Now, instead of just CSV-to-Database, you have CSV-to-Person and Person-to-Database. I think this is conceptually cleaner. When the admins change the schema, that changes the Person-to-Database side. When the admins change the CSV format, they're changing the CSV-to-Database side. Now you can deal with each separately.
Does that help any?
I write import sub-systems almost every month at work, and as I do that kind of tasks to much I wrote sometime ago django-data-importer. This importer works like a django form and has readers for CSV, XLS and XLSX files that give you lists of dicts.

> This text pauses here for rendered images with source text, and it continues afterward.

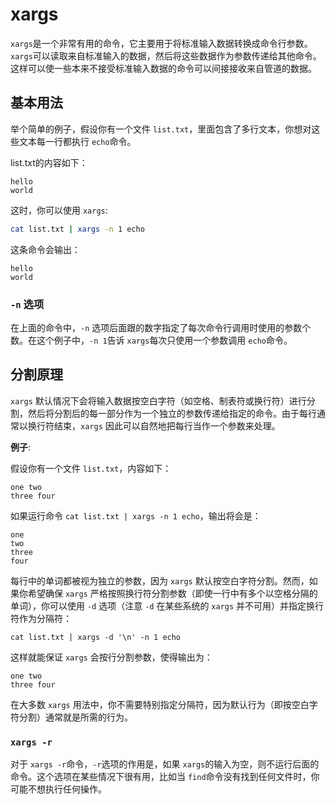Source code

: # xargs

`xargs`是一个非常有用的命令，它主要用于将标准输入数据转换成命令行参数。`xargs`可以读取来自标准输入的数据，然后将这些数据作为参数传递给其他命令。这样可以使一些本来不接受标准输入数据的命令可以间接接收来自管道的数据。

## 基本用法

举个简单的例子，假设你有一个文件 `list.txt`，里面包含了多行文本，你想对这些文本每一行都执行 `echo`命令。

list.txt的内容如下：

```
hello
world
```

这时，你可以使用 `xargs`:

```bash
cat list.txt | xargs -n 1 echo
```

这条命令会输出：

```
hello
world
```

### `-n` 选项

在上面的命令中，`-n` 选项后面跟的数字指定了每次命令行调用时使用的参数个数。在这个例子中，`-n 1`告诉 `xargs`每次只使用一个参数调用 `echo`命令。

## 分割原理

`xargs` 默认情况下会将输入数据按空白字符（如空格、制表符或换行符）进行分割，然后将分割后的每一部分作为一个独立的参数传递给指定的命令。由于每行通常以换行符结束，`xargs` 因此可以自然地把每行当作一个参数来处理。

**例子**:

假设你有一个文件 `list.txt`，内容如下：

```
one two
three four
```

如果运行命令 `cat list.txt | xargs -n 1 echo`，输出将会是：

```
one
two
three
four
```

每行中的单词都被视为独立的参数，因为 `xargs` 默认按空白字符分割。然而，如果你希望确保 `xargs` 严格按照换行符分割参数（即使一行中有多个以空格分隔的单词），你可以使用 `-d` 选项（注意 `-d` 在某些系统的 `xargs` 并不可用）并指定换行符作为分隔符：

```
cat list.txt | xargs -d '\n' -n 1 echo
```

这样就能保证 `xargs` 会按行分割参数，使得输出为：

```
one two
three four
```

在大多数 `xargs` 用法中，你不需要特别指定分隔符，因为默认行为（即按空白字符分割）通常就是所需的行为。

### `xargs -r`

对于 `xargs -r`命令，`-r`选项的作用是，如果 `xargs`的输入为空，则不运行后面的命令。这个选项在某些情况下很有用，比如当 `find`命令没有找到任何文件时，你可能不想执行任何操作。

With data_importer readers you can read file to lists of dicts, iter on it with a for and save lines do DB.
With importer you can do same, but with bonus of validate each field of line, log errors and actions, and save it at end.
Please, take a look at https://github.com/chronossc/django-data-importer. I'm pretty sure that it will solve your problem and will help you with process of any kind of csv file from now :)
To solve your problem I suggest use data-importer with celery tasks. You upload the file and fire import task via a simple interface. Celery task will send file to importer and you can validate lines, save it, log errors for it. With some effort you can even present progress of task for users that uploaded the sheet.
I ended up taking a few steps back to address this problem per Occam's razor using updatable SQL views. It meant a few sacrifices:
Removing: South.DB-dependent real-time schema administration API, dynamic model loading, and dynamic ORM syncing
Defining models.py and an initial south migration by hand.
This allows for a simple approach to importing flat datasets (CSV/Excel) into a normalized database:
Define unmanaged models in models.py for each spreadsheet
Map those to updatable SQL Views (INSERT/UPDATE-INSTEAD SQL RULEs) in the initial south migration that adhere to the spreadsheet field layout
Iterating through the CSV/Excel spreadsheet rows and performing an INSERT INTO <VIEW> (<COLUMNS>) VALUES (<CSV-ROW-FIELDS>);
Here is another approach that I found on github. Basically it detects the schema and allows overrides. Its whole goal is to just generate raw sql to be executed by psql and or whatever driver.
https://github.com/nmccready/csv2psql
% python setup.py install
% csv2psql --schema=public --key=student_id,class_id example/enrolled.csv > enrolled.sql
% psql -f enrolled.sql
There are also a bunch of options for doing alters (creating primary keys from many existing cols) and merging / dumps.